=== Given records ===

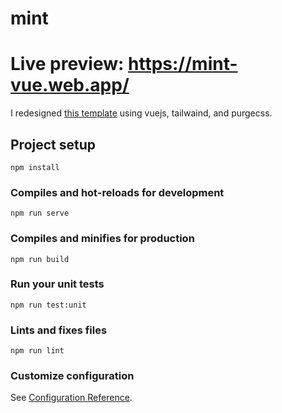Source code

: # mint
# Live preview: https://mint-vue.web.app/

I redesigned [this template](https://www.graphberry.com/products/preview/mint-minimal-portfolio-html-template) using vuejs, tailwaind, and purgecss.

## Project setup
```
npm install
```

### Compiles and hot-reloads for development
```
npm run serve
```

### Compiles and minifies for production
```
npm run build
```

### Run your unit tests
```
npm run test:unit
```

### Lints and fixes files
```
npm run lint
```

### Customize configuration
See [Configuration Reference](https://cli.vuejs.org/config/).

===

> **Task prompt**:
Quote all the lines above exactly as given. Do not include the pictures.

> **Expected output**:
Source code

: # mint
# Live preview: https://mint-vue.web.app/

I redesigned [this template](https://www.graphberry.com/products/preview/mint-minimal-portfolio-html-template) using vuejs, tailwaind, and purgecss.

## Project setup
```
npm install
```

### Compiles and hot-reloads for development
```
npm run serve
```

### Compiles and minifies for production
```
npm run build
```

### Run your unit tests
```
npm run test:unit
```

### Lints and fixes files
```
npm run lint
```

### Customize configuration
See [Configuration Reference](https://cli.vuejs.org/config/).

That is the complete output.